New Approach to Breast Screening Based on Breast Density at 40 | Nutrition Fit



A new approach to breast screening proposes that all women should have a baseline  evaluation of breast density by mammography at the age of 40.

The result would then be used to stratify further screening, with annual screening starting at age 40 for average-risk women who have dense breasts, and screening every 2 years starting at age 50 for women without dense breasts.

Such an approach would be cost-effective and offers a more targeted risk-based strategy for the early detection of breast cancer when compared with current practices, say the authors, led by Tina Shih, PhD, University of Texas MD Anderson Cancer Center, Houston.

Their modeling study was published online today in the Annals of Internal Medicine.
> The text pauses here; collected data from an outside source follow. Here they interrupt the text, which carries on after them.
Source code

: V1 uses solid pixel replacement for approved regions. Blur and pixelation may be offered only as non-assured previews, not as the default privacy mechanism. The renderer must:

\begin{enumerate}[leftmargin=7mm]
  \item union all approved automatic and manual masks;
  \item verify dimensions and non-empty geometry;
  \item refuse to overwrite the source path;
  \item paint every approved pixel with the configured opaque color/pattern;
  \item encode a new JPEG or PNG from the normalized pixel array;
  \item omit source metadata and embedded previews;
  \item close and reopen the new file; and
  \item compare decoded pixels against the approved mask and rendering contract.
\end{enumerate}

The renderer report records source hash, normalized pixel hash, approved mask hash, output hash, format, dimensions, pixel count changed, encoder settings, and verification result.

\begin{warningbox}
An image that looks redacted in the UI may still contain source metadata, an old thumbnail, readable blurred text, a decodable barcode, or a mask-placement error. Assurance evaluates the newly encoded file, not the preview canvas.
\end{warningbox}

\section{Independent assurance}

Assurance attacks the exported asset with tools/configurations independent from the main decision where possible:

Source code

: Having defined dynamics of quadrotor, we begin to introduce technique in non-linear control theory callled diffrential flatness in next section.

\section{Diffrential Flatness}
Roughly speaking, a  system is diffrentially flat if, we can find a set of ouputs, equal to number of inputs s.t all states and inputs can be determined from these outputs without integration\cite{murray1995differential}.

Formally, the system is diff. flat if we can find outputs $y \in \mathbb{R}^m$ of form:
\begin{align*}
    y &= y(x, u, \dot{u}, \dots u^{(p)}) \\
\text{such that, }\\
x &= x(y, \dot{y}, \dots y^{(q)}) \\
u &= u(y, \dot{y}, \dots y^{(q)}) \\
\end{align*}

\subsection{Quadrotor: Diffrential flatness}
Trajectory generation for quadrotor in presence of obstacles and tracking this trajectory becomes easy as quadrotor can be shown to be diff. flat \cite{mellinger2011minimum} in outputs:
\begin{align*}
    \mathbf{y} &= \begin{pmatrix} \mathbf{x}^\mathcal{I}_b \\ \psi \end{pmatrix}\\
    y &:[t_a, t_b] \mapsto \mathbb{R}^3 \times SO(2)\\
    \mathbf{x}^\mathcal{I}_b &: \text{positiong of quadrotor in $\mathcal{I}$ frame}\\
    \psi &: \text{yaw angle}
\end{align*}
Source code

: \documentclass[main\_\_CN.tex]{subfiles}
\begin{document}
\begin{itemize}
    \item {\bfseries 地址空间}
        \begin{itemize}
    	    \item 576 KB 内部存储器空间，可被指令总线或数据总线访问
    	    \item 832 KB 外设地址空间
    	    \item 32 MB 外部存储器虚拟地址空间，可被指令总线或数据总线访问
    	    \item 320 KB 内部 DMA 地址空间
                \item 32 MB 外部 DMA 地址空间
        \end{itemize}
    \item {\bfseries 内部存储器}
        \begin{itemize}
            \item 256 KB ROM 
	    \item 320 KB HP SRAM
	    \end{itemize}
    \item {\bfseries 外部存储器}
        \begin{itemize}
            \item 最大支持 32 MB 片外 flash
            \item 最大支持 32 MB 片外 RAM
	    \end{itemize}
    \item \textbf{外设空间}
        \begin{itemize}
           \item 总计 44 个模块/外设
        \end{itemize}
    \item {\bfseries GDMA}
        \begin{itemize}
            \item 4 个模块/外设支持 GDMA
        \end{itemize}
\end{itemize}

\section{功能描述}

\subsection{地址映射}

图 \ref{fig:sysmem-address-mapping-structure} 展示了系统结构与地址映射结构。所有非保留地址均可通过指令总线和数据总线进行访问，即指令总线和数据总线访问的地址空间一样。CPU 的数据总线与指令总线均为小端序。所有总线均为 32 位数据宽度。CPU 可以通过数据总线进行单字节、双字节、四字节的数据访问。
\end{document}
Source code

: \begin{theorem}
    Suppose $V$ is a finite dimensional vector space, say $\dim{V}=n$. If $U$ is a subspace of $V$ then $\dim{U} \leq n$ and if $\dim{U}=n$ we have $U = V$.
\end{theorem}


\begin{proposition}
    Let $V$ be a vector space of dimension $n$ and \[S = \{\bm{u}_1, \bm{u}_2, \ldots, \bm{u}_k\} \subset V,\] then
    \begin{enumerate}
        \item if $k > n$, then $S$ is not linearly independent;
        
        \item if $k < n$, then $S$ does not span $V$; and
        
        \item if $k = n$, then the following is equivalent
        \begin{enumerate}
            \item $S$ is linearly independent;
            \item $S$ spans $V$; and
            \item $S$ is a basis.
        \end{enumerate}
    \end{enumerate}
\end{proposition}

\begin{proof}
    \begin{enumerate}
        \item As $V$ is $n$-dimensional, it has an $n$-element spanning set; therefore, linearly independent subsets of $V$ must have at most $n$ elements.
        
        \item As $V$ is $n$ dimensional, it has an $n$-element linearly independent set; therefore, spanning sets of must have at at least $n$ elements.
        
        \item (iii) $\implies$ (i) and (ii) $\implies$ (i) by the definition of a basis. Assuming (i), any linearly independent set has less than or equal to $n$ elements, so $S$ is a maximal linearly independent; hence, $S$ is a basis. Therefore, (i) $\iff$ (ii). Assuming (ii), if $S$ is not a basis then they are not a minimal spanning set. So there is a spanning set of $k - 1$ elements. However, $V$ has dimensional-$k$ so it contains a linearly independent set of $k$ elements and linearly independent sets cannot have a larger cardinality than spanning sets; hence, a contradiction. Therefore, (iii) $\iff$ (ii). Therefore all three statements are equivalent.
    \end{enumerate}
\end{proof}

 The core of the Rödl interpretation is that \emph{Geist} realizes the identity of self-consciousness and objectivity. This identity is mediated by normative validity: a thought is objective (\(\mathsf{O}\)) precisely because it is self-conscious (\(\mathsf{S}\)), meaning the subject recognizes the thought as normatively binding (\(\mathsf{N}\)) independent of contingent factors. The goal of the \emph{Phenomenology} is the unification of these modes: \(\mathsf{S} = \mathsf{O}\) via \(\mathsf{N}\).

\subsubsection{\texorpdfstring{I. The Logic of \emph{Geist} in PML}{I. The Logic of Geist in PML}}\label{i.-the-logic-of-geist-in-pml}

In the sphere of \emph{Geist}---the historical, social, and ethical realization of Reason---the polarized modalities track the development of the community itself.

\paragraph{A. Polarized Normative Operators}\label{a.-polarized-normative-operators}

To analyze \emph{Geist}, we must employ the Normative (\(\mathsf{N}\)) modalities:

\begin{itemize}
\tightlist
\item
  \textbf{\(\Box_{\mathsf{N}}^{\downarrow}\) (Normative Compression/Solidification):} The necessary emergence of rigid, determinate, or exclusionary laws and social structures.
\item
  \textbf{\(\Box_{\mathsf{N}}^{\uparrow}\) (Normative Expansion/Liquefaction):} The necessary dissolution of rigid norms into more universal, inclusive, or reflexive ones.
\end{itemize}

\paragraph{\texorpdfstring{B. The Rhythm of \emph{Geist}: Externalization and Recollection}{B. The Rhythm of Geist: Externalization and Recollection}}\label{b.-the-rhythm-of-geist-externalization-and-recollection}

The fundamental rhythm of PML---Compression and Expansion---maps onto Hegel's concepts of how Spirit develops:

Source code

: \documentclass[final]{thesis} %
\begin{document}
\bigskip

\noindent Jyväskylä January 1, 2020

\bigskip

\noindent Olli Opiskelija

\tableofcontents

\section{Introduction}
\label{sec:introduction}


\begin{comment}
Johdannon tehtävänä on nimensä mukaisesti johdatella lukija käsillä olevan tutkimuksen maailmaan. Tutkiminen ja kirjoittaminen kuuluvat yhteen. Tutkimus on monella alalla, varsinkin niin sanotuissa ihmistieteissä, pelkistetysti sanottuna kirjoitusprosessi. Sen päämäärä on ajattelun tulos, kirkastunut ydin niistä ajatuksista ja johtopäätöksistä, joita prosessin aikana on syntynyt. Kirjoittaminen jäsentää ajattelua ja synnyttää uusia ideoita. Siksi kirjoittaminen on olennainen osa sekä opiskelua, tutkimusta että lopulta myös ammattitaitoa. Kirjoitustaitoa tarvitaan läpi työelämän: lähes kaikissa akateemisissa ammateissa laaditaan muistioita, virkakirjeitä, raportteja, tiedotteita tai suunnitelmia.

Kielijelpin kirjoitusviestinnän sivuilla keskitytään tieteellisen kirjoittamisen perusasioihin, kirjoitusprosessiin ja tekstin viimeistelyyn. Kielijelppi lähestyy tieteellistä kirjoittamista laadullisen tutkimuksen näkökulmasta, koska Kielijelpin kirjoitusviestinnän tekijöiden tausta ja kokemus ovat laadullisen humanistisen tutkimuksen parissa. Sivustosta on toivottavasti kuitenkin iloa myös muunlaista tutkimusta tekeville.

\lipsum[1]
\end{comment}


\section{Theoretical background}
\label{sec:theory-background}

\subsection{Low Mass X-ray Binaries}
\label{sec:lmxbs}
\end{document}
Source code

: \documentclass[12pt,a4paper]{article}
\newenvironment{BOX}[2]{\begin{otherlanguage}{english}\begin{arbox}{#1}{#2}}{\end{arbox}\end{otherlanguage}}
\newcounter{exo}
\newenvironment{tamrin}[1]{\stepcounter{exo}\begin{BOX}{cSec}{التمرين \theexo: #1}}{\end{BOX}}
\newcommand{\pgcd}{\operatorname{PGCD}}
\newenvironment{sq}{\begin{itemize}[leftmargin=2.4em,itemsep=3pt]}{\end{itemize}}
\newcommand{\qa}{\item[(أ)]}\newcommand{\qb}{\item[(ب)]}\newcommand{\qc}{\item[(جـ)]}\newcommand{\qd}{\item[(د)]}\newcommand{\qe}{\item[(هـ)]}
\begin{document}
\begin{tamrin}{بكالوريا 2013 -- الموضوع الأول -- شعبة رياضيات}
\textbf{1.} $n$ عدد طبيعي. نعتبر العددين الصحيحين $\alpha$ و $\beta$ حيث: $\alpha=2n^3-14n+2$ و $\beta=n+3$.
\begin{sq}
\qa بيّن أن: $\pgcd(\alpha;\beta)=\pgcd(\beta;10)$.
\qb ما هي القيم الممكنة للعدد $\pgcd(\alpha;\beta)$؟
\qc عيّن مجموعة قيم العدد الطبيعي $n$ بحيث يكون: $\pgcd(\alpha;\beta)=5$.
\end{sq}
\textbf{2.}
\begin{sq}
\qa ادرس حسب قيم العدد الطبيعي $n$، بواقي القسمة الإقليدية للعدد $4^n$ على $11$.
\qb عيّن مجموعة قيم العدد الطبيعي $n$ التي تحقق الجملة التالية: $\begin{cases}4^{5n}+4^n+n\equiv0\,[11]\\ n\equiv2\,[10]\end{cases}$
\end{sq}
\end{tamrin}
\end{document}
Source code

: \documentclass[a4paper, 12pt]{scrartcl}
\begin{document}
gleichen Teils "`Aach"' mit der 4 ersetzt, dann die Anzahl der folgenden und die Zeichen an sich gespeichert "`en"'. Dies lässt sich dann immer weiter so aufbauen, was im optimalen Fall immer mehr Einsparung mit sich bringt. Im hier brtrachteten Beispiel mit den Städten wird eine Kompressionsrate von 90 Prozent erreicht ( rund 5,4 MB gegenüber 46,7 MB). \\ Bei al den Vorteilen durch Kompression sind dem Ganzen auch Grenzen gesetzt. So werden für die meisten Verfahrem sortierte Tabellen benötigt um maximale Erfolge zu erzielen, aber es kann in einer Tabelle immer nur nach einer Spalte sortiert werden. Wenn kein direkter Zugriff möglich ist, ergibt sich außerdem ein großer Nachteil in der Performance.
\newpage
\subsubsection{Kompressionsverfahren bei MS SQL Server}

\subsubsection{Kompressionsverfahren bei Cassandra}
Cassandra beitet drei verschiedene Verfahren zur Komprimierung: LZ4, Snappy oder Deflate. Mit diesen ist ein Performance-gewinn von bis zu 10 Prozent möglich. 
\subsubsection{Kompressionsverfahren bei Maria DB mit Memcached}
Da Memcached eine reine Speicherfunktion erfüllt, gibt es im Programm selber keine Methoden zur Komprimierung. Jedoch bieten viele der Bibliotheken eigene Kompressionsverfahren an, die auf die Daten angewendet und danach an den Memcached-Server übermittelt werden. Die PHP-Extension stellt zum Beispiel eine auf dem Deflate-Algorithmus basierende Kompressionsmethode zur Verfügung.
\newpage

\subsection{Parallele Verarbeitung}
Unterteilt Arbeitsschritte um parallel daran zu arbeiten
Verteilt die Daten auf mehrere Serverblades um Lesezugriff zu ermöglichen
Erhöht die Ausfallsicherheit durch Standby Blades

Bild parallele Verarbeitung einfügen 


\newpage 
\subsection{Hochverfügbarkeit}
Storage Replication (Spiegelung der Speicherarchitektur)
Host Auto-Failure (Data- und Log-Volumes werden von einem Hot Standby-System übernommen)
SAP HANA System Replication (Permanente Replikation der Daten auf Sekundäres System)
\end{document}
However, experts writing in an accompanying editorial are not persuaded. Karla Kerlikowske, MD, and Kirsten Bibbins-Domingo, MD, PhD, both from the University of California, San Francisco, point out that not all women with dense breasts are at increased risk for breast cancer. They caution against relying on breast density alone when determining screening strategies, and say age and other risk factors also need to be considered.

New Approach Proposed

Current recommendations from the United States Preventive Services Task Force (USPSTF) suggest that women in their 40s can choose to undergo screening mammography based on their own personal preference, Shih explained to Medscape Medical News.

However, these recommendations do not take into consideration the additional risk that breast density confers on breast cancer risk — and the only way women can know their breast density is to have a mammogram. “If you follow [current] guidelines, you would not know about your breast density until the age of 45 or 50,” she commented.

“But what if you knew about breast density earlier on and then acted on it — would that make a difference?” This was the question her team set out to explore.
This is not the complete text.